(Data extracted from a collection)
* * * * * * *

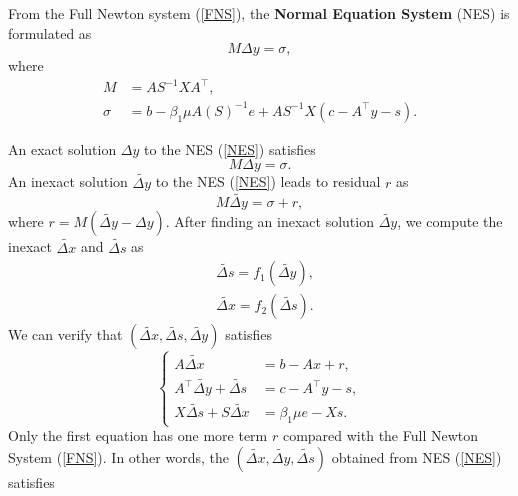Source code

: \begin{definition}
From the Full Newton system (\ref{FNS}), the \textbf{Normal Equation System} (NES) is formulated as
\begin{equation}
    \label{NES}
    M \Delta y=\sigma,
\end{equation}
where
\begin{equation}
\begin{aligned}
    M & = A S^{-1} X A^{\top} ,\\
    \sigma & =b-\beta_1 \mu A\left(S\right)^{-1} e+AS^{-1}X\left(c-A^{\top} y-s\right).
\end{aligned}
\end{equation}
\end{definition}
An exact solution $\Delta y$ to the NES (\ref{NES}) satisfies
\begin{equation}
    M \Delta y = \sigma.
\end{equation}
An inexact solution $\widetilde{\Delta y}$ to the NES (\ref{NES}) leads to residual $r$ as
\begin{equation}
    M \widetilde{\Delta y} = \sigma+r,
\end{equation}
where $r=M\left(\widetilde{\Delta y}-\Delta y\right)$. After finding an inexact solution $\widetilde{\Delta y}$, we compute the inexact $\widetilde{\Delta x}$ and $\widetilde{\Delta s}$ as
\begin{equation}
\begin{aligned}
    & \widetilde{\Delta s} = f_1(\widetilde{\Delta y}), \\
    & \widetilde{\Delta x} = f_2(\widetilde{\Delta s}).
\end{aligned}
\end{equation}
We can verify that $\left(\widetilde{\Delta x}, \widetilde{\Delta s}, \widetilde{\Delta y}\right)$ satisfies
\begin{equation}
\left\{
\begin{aligned}
    A \widetilde{\Delta x} & =b-A x +r, \\
    A^{\top} \widetilde{\Delta y}+\widetilde{\Delta s} & =c-A^{\top} y-s, \\
    X \widetilde{\Delta s}+S \widetilde{\Delta x} & =\beta_1 \mu e-X s .
\end{aligned}
\right.
\end{equation}
Only the first equation has one more term $r$ compared with the Full Newton System (\ref{FNS}). In other words, the $(\widetilde{\Delta x} , \widetilde{\Delta y} , \widetilde{\Delta s} )$ obtained from NES (\ref{NES}) satisfies
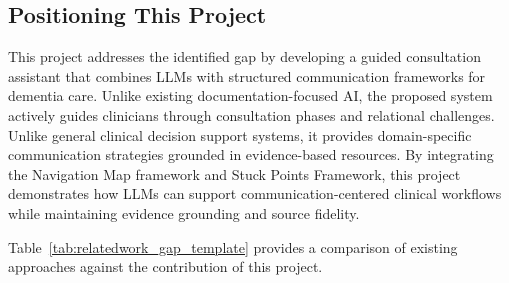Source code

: \subsection{Positioning This Project}

This project addresses the identified gap by developing a guided consultation assistant that combines LLMs with structured communication frameworks for dementia care. Unlike existing documentation-focused AI, the proposed system actively guides clinicians through consultation phases and relational challenges. Unlike general clinical decision support systems, it provides domain-specific communication strategies grounded in evidence-based resources. By integrating the Navigation Map framework and Stuck Points Framework, this project demonstrates how LLMs can support communication-centered clinical workflows while maintaining evidence grounding and source fidelity.

Table~\ref{tab:relatedwork_gap_template} provides a comparison of existing approaches against the contribution of this project.




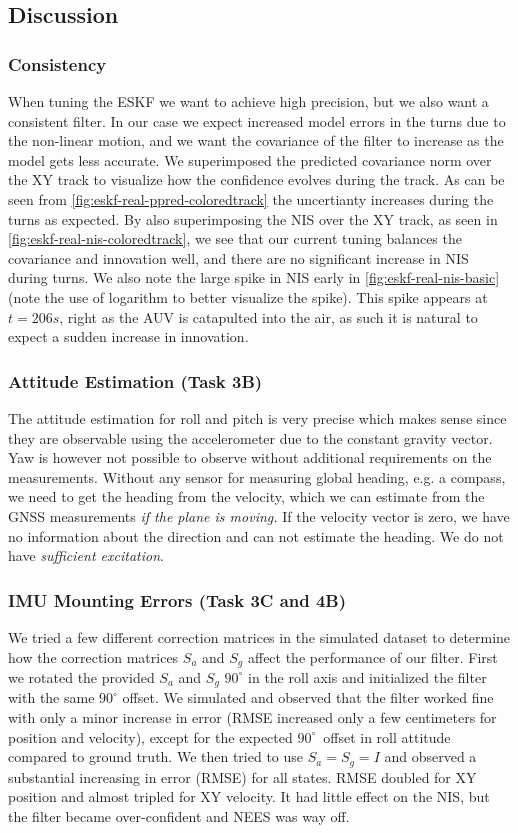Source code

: \subsection{Discussion}


\subsubsection{Consistency}
When tuning the ESKF we want to achieve high precision, but we also want a consistent filter. In our case we expect increased model errors in the turns due to the non-linear motion, and we want the covariance of the filter to increase as the model gets less accurate. We superimposed the predicted covariance norm over the XY track to visualize how the confidence evolves during the track. As can be seen from \cref{fig:eskf-real-ppred-coloredtrack} the uncertianty increases during the turns as expected. By also superimposing the NIS over the XY track, as seen in \cref{fig:eskf-real-nis-coloredtrack}, we see that our current tuning balances the covariance and innovation well, and there are no significant increase in NIS during turns.
We also note the large spike in NIS early in \cref{fig:eskf-real-nis-basic} (note the use of logarithm to better visualize the spike). This spike appears at $t=206s$, right as the AUV is catapulted into the air, as such it is natural to expect a sudden increase in innovation.

\subsubsection{Attitude Estimation (Task 3B)}
The attitude estimation for roll and pitch is very precise which makes sense since they are observable using the accelerometer due to the constant gravity vector. Yaw is however not possible to observe without additional requirements on the measurements. Without any sensor for measuring global heading, e.g. a compass, we need to get the heading from the velocity, which we can estimate from the GNSS measurements \textit{if the plane is moving.} If the velocity vector is zero, we have no information about the direction and can not estimate the heading. We do not have \textit{sufficient excitation}.

\subsubsection{IMU Mounting Errors (Task 3C and 4B)}
We tried a few different correction matrices  in the simulated dataset to determine how the correction matrices $S_a$ and $S_g$ affect the performance of our filter. First we rotated the provided $S_a$ and $S_g$ $90^\circ$ in the roll axis and initialized the filter with the same $90^\circ$ offset. We simulated and observed that the filter worked fine with only a minor increase in error (RMSE increased only a few centimeters for position and velocity), except for the expected $90^\circ$ offset in roll attitude compared to ground truth. We then tried to use $S_a = S_g = I$ and observed a substantial increasing in error (RMSE) for all states. RMSE doubled for XY position and almost tripled for XY velocity. It had little effect on the NIS, but the filter became over-confident and NEES was way off.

* * * * * * *

**What is needed**
Restate, word for word, the entries above, dropping any picture.

**Solution for this task**
Source code

: \begin{definition}
From the Full Newton system (\ref{FNS}), the \textbf{Normal Equation System} (NES) is formulated as
\begin{equation}
    \label{NES}
    M \Delta y=\sigma,
\end{equation}
where
\begin{equation}
\begin{aligned}
    M & = A S^{-1} X A^{\top} ,\\
    \sigma & =b-\beta_1 \mu A\left(S\right)^{-1} e+AS^{-1}X\left(c-A^{\top} y-s\right).
\end{aligned}
\end{equation}
\end{definition}
An exact solution $\Delta y$ to the NES (\ref{NES}) satisfies
\begin{equation}
    M \Delta y = \sigma.
\end{equation}
An inexact solution $\widetilde{\Delta y}$ to the NES (\ref{NES}) leads to residual $r$ as
\begin{equation}
    M \widetilde{\Delta y} = \sigma+r,
\end{equation}
where $r=M\left(\widetilde{\Delta y}-\Delta y\right)$. After finding an inexact solution $\widetilde{\Delta y}$, we compute the inexact $\widetilde{\Delta x}$ and $\widetilde{\Delta s}$ as
\begin{equation}
\begin{aligned}
    & \widetilde{\Delta s} = f_1(\widetilde{\Delta y}), \\
    & \widetilde{\Delta x} = f_2(\widetilde{\Delta s}).
\end{aligned}
\end{equation}
We can verify that $\left(\widetilde{\Delta x}, \widetilde{\Delta s}, \widetilde{\Delta y}\right)$ satisfies
\begin{equation}
\left\{
\begin{aligned}
    A \widetilde{\Delta x} & =b-A x +r, \\
    A^{\top} \widetilde{\Delta y}+\widetilde{\Delta s} & =c-A^{\top} y-s, \\
    X \widetilde{\Delta s}+S \widetilde{\Delta x} & =\beta_1 \mu e-X s .
\end{aligned}
\right.
\end{equation}
Only the first equation has one more term $r$ compared with the Full Newton System (\ref{FNS}). In other words, the $(\widetilde{\Delta x} , \widetilde{\Delta y} , \widetilde{\Delta s} )$ obtained from NES (\ref{NES}) satisfies
Source code

: \subsection{Positioning This Project}

This project addresses the identified gap by developing a guided consultation assistant that combines LLMs with structured communication frameworks for dementia care. Unlike existing documentation-focused AI, the proposed system actively guides clinicians through consultation phases and relational challenges. Unlike general clinical decision support systems, it provides domain-specific communication strategies grounded in evidence-based resources. By integrating the Navigation Map framework and Stuck Points Framework, this project demonstrates how LLMs can support communication-centered clinical workflows while maintaining evidence grounding and source fidelity.

Table~\ref{tab:relatedwork_gap_template} provides a comparison of existing approaches against the contribution of this project.




Source code

: \subsection{Discussion}


\subsubsection{Consistency}
When tuning the ESKF we want to achieve high precision, but we also want a consistent filter. In our case we expect increased model errors in the turns due to the non-linear motion, and we want the covariance of the filter to increase as the model gets less accurate. We superimposed the predicted covariance norm over the XY track to visualize how the confidence evolves during the track. As can be seen from \cref{fig:eskf-real-ppred-coloredtrack} the uncertianty increases during the turns as expected. By also superimposing the NIS over the XY track, as seen in \cref{fig:eskf-real-nis-coloredtrack}, we see that our current tuning balances the covariance and innovation well, and there are no significant increase in NIS during turns.
We also note the large spike in NIS early in \cref{fig:eskf-real-nis-basic} (note the use of logarithm to better visualize the spike). This spike appears at $t=206s$, right as the AUV is catapulted into the air, as such it is natural to expect a sudden increase in innovation.

\subsubsection{Attitude Estimation (Task 3B)}
The attitude estimation for roll and pitch is very precise which makes sense since they are observable using the accelerometer due to the constant gravity vector. Yaw is however not possible to observe without additional requirements on the measurements. Without any sensor for measuring global heading, e.g. a compass, we need to get the heading from the velocity, which we can estimate from the GNSS measurements \textit{if the plane is moving.} If the velocity vector is zero, we have no information about the direction and can not estimate the heading. We do not have \textit{sufficient excitation}.

\subsubsection{IMU Mounting Errors (Task 3C and 4B)}
We tried a few different correction matrices  in the simulated dataset to determine how the correction matrices $S_a$ and $S_g$ affect the performance of our filter. First we rotated the provided $S_a$ and $S_g$ $90^\circ$ in the roll axis and initialized the filter with the same $90^\circ$ offset. We simulated and observed that the filter worked fine with only a minor increase in error (RMSE increased only a few centimeters for position and velocity), except for the expected $90^\circ$ offset in roll attitude compared to ground truth. We then tried to use $S_a = S_g = I$ and observed a substantial increasing in error (RMSE) for all states. RMSE doubled for XY position and almost tripled for XY velocity. It had little effect on the NIS, but the filter became over-confident and NEES was way off.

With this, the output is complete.